Start capacitors increase motor starting torque for a short duration which allows rapid cycling on and off of a motor. Start capacitors can also have a rating of above 70 microfarads (µF).
Such capacitors have four major voltage classifications: 125 V, 165V, 250 V, and 330 V. in some motors a start capacitor and a run capacitor are used simultaneously.
A start capacitor will only stay in the circuit for enough time that the motor comes to 3/4 of full speed. At this speed a centrifugal switch is released which takes the start capacitor out of the circuit.
After that, a run capacitor runs the motor with greater efficacy.
Dual run capacitors
Two electric motors are supported by a dual run capacitor. For example in large air conditioners or heat pump units, both a fan motor and a compressor motor are present.

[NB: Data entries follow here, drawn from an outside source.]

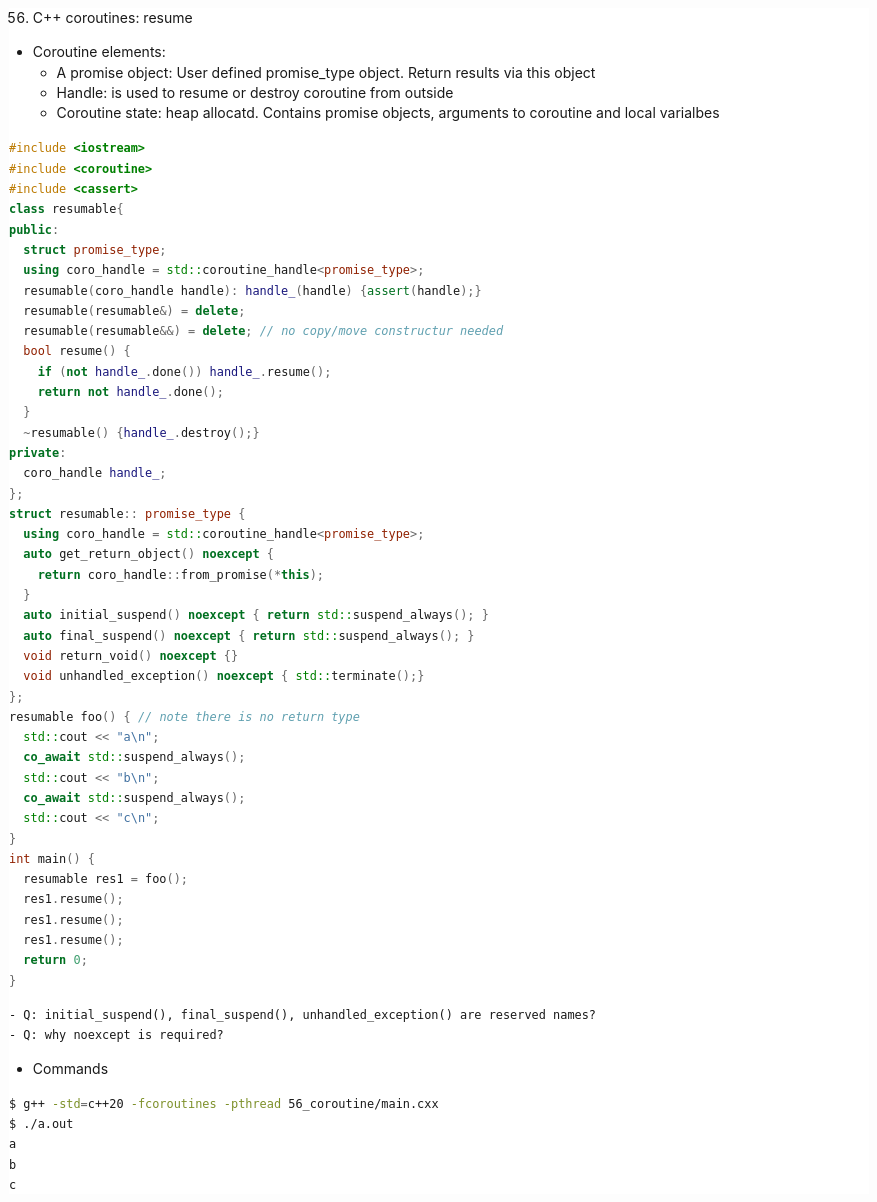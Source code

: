 56. C++ coroutines: resume
- Coroutine elements:
    - A promise object: User defined promise_type object. Return results via this object
    - Handle: is used to resume or destroy coroutine from outside
    - Coroutine state: heap allocatd. Contains promise objects, arguments to coroutine and local varialbes
```cpp
#include <iostream>
#include <coroutine>
#include <cassert>
class resumable{
public:
  struct promise_type;
  using coro_handle = std::coroutine_handle<promise_type>;
  resumable(coro_handle handle): handle_(handle) {assert(handle);}
  resumable(resumable&) = delete;
  resumable(resumable&&) = delete; // no copy/move constructur needed
  bool resume() {
    if (not handle_.done()) handle_.resume();
    return not handle_.done();
  }
  ~resumable() {handle_.destroy();}
private:
  coro_handle handle_;
};
struct resumable:: promise_type {
  using coro_handle = std::coroutine_handle<promise_type>;
  auto get_return_object() noexcept {
    return coro_handle::from_promise(*this);
  }
  auto initial_suspend() noexcept { return std::suspend_always(); }
  auto final_suspend() noexcept { return std::suspend_always(); }
  void return_void() noexcept {}
  void unhandled_exception() noexcept { std::terminate();}
};
resumable foo() { // note there is no return type
  std::cout << "a\n";
  co_await std::suspend_always();
  std::cout << "b\n";
  co_await std::suspend_always();
  std::cout << "c\n";  
}
int main() {
  resumable res1 = foo();
  res1.resume();
  res1.resume();
  res1.resume();
  return 0;
}
```
    - Q: initial_suspend(), final_suspend(), unhandled_exception() are reserved names?
    - Q: why noexcept is required?
- Commands
```bash
$ g++ -std=c++20 -fcoroutines -pthread 56_coroutine/main.cxx 
$ ./a.out 
a
b
c
```
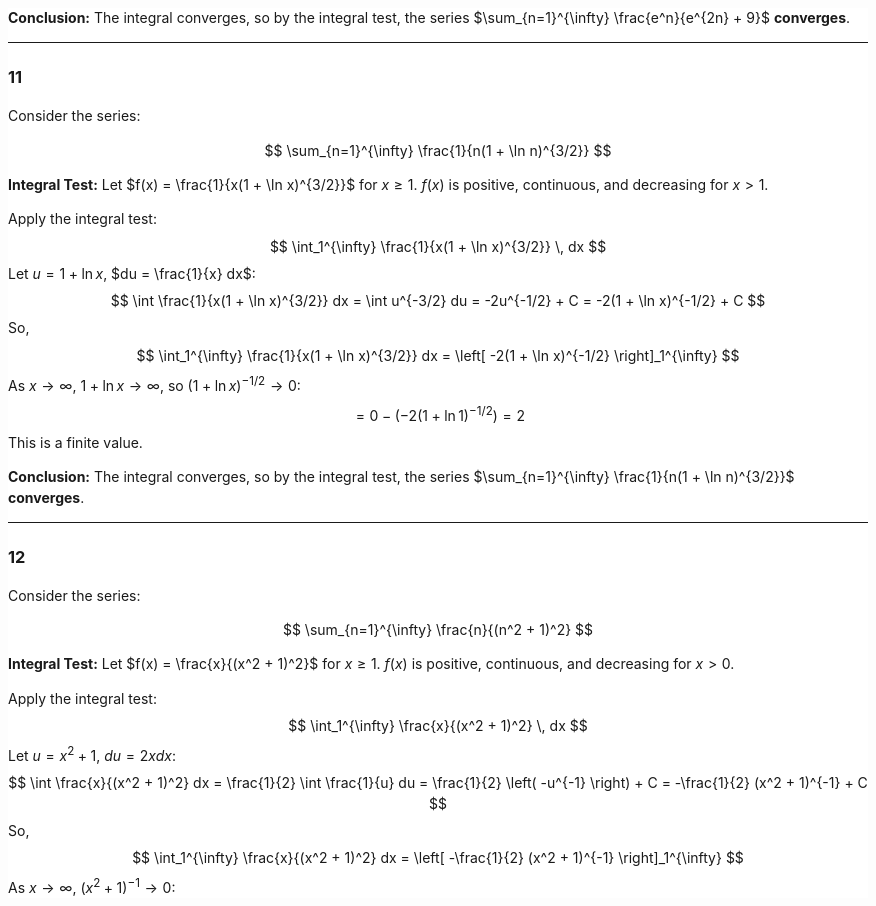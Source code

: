 **Conclusion:**
The integral converges, so by the integral test, the series $\sum_{n=1}^{\infty} \frac{e^n}{e^{2n} + 9}$ **converges**.

---

### 11

Consider the series:

$$
\sum_{n=1}^{\infty} \frac{1}{n(1 + \ln n)^{3/2}}
$$

**Integral Test:**
Let $f(x) = \frac{1}{x(1 + \ln x)^{3/2}}$ for $x \geq 1$. $f(x)$ is positive, continuous, and decreasing for $x > 1$.

Apply the integral test:
$$
\int_1^{\infty} \frac{1}{x(1 + \ln x)^{3/2}} \, dx
$$
Let $u = 1 + \ln x$, $du = \frac{1}{x} dx$:
$$
\int \frac{1}{x(1 + \ln x)^{3/2}} dx = \int u^{-3/2} du = -2u^{-1/2} + C = -2(1 + \ln x)^{-1/2} + C
$$
So,
$$
\int_1^{\infty} \frac{1}{x(1 + \ln x)^{3/2}} dx = \left[ -2(1 + \ln x)^{-1/2} \right]_1^{\infty}
$$
As $x \to \infty$, $1 + \ln x \to \infty$, so $(1 + \ln x)^{-1/2} \to 0$:
$$
= 0 - ( -2(1 + \ln 1)^{-1/2} ) = 2
$$
This is a finite value.

**Conclusion:**
The integral converges, so by the integral test, the series $\sum_{n=1}^{\infty} \frac{1}{n(1 + \ln n)^{3/2}}$ **converges**.

---

### 12

Consider the series:

$$
\sum_{n=1}^{\infty} \frac{n}{(n^2 + 1)^2}
$$

**Integral Test:**
Let $f(x) = \frac{x}{(x^2 + 1)^2}$ for $x \geq 1$. $f(x)$ is positive, continuous, and decreasing for $x > 0$.

Apply the integral test:
$$
\int_1^{\infty} \frac{x}{(x^2 + 1)^2} \, dx
$$
Let $u = x^2 + 1$, $du = 2x dx$:
$$
\int \frac{x}{(x^2 + 1)^2} dx = \frac{1}{2} \int \frac{1}{u} du = \frac{1}{2} \left( -u^{-1} \right) + C = -\frac{1}{2} (x^2 + 1)^{-1} + C
$$
So,
$$
\int_1^{\infty} \frac{x}{(x^2 + 1)^2} dx = \left[ -\frac{1}{2} (x^2 + 1)^{-1} \right]_1^{\infty}
$$
As $x \to \infty$, $(x^2 + 1)^{-1} \to 0$:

Dual run capacitors have a variety of sizes which depend on the capacitance (µF), such as 40 plus 5 µF, and also the voltage.
In air conditioning, round dual run capacitors (shaped as round cylinders) are commonly used.
An oval dual run capacitor can be used in place of a round capacitor, but in order for it to work properly the mounting strap should be so that it fits the oval shape better.
This was a very basic explanation on Capacitor-Start (CS) Motors. Did it help you anyway?